YOUR OBJECTIVE> Starting at the line below that contains "- 类与对象的基本概念", print each line through the end of the records exactly as it appears.

INFORMATION GIVEN>
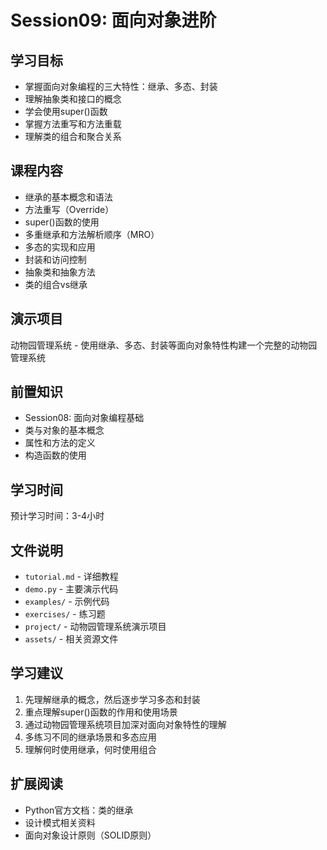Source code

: # Session09: 面向对象进阶

## 学习目标
- 掌握面向对象编程的三大特性：继承、多态、封装
- 理解抽象类和接口的概念
- 学会使用super()函数
- 掌握方法重写和方法重载
- 理解类的组合和聚合关系

## 课程内容
- 继承的基本概念和语法
- 方法重写（Override）
- super()函数的使用
- 多重继承和方法解析顺序（MRO）
- 多态的实现和应用
- 封装和访问控制
- 抽象类和抽象方法
- 类的组合vs继承

## 演示项目
动物园管理系统 - 使用继承、多态、封装等面向对象特性构建一个完整的动物园管理系统

## 前置知识
- Session08: 面向对象编程基础
- 类与对象的基本概念
- 属性和方法的定义
- 构造函数的使用

## 学习时间
预计学习时间：3-4小时

## 文件说明
- `tutorial.md` - 详细教程
- `demo.py` - 主要演示代码
- `examples/` - 示例代码
- `exercises/` - 练习题
- `project/` - 动物园管理系统演示项目
- `assets/` - 相关资源文件

## 学习建议
1. 先理解继承的概念，然后逐步学习多态和封装
2. 重点理解super()函数的作用和使用场景
3. 通过动物园管理系统项目加深对面向对象特性的理解
4. 多练习不同的继承场景和多态应用
5. 理解何时使用继承，何时使用组合

## 扩展阅读
- Python官方文档：类的继承
- 设计模式相关资料
- 面向对象设计原则（SOLID原则）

RESULT>
- 类与对象的基本概念
- 属性和方法的定义
- 构造函数的使用

## 学习时间
预计学习时间：3-4小时

## 文件说明
- `tutorial.md` - 详细教程
- `demo.py` - 主要演示代码
- `examples/` - 示例代码
- `exercises/` - 练习题
- `project/` - 动物园管理系统演示项目
- `assets/` - 相关资源文件

## 学习建议
1. 先理解继承的概念，然后逐步学习多态和封装
2. 重点理解super()函数的作用和使用场景
3. 通过动物园管理系统项目加深对面向对象特性的理解
4. 多练习不同的继承场景和多态应用
5. 理解何时使用继承，何时使用组合

## 扩展阅读
- Python官方文档：类的继承
- 设计模式相关资料
- 面向对象设计原则（SOLID原则）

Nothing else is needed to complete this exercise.